Tuesday, May 18, 1999 | 11:53 a.m.
The Maxim hotel-casino was sold Monday to time-share developer Premier Interval Resorts for an amount "in the ballpark" of $40 million, said property manager Ed Nigro.
Premier bought the 800-room property on Flamingo Road just off the Las Vegas Strip from West Coast Mortgage Ltd.
West Coast is a California company that foreclosed on the Maxim in April, 1998, after former owner Baby Grand Corp. defaulted on a $42 million loan.
The sale will not affect the resort's operations or its workers. Nigro's Max Gaming LLC will continue operating the Maxim under a new five-year lease.
"I had negotiated with them to continue our lease," said Nigro.
A local attorney for Premier could not be immediately reached for comment. West Coast officials could not be located for comment.
Principals in Premier include Orlando time-share developer Hillel Meyers, Donald Saunders of California, Gary Kornman of Colorado and attorney Tom Russell.
Nigro said the purchase price was around $40 million, but cautioned that the final negotiated figure could be slightly different.
"What the exact purchase price is, I don't know, but it's in the ballpark," said Nigro.
Until early last year, the Maxim was owned by Baby Grand, a company owned by Sacramento, Calif., tomato grower John Anderson. Baby Grand declared bankruptcy after borrowing $42 million from West Coast Mortgage and $33.5 million from a California savings and loan that was later taken over by the Federal Deposit Insurance Corp.
The FDIC seized Baby Grand's assets, including the Maxim, in late 1997. In an April 1998 foreclosure auction in bankruptcy court, West Coast submitted the high bid of $15 million, and converted its debt in the Maxim into ownership of the property.
Nigro was installed as property manager at the urging of the FDIC, and was continued under a five-year lease by West Coast Mortgage. Nigro said his lease has been amended and extended for a new five-year term by Premier.
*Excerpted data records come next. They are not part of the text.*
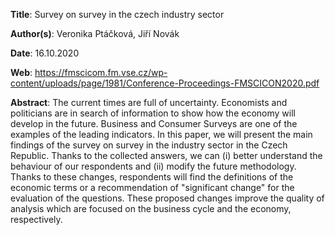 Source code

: **Title**: Survey on survey in the czech industry sector

**Author(s)**: Veronika Ptáčková, Jiří Novák

**Date**: 16.10.2020

**Web**: https://fmscicom.fm.vse.cz/wp-content/uploads/page/1981/Conference-Proceedings-FMSCICON2020.pdf

**Abstract**: The current times are full of uncertainty. Economists and politicians are in search of information to show how the economy will develop in the future. Business and Consumer Surveys are one of the examples of the leading indicators. In this paper, we will present the main findings of the survey on survey in the industry sector in the Czech Republic. Thanks to the collected answers, we can (i) better understand the behaviour of our respondents and (ii) modify the future methodology. Thanks to these changes, respondents will find the definitions of the economic terms or a recommendation of "significant change" for the evaluation of the questions. These proposed changes improve the quality of analysis which are focused on the business cycle and the economy, respectively.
Earlier this month, a deal under which MTR Gaming Group of West Virginia would have signed a lease to operate the Maxim's casino and 300 of its hotel rooms fell through. Under that deal, Premier would have converted 500 of the hotel's 800 rooms to time-share units.
Nigro said Premier still intends to convert some of the Maxim's rooms into time-share units, but said details have yet to be worked out.
"We have not sat down yet to discuss a time-share business plan," said Nigro. "They do intend to convert some of the rooms."
Clark County regulations require casinos with nonrestricted gaming licenses to have 300 hotel rooms.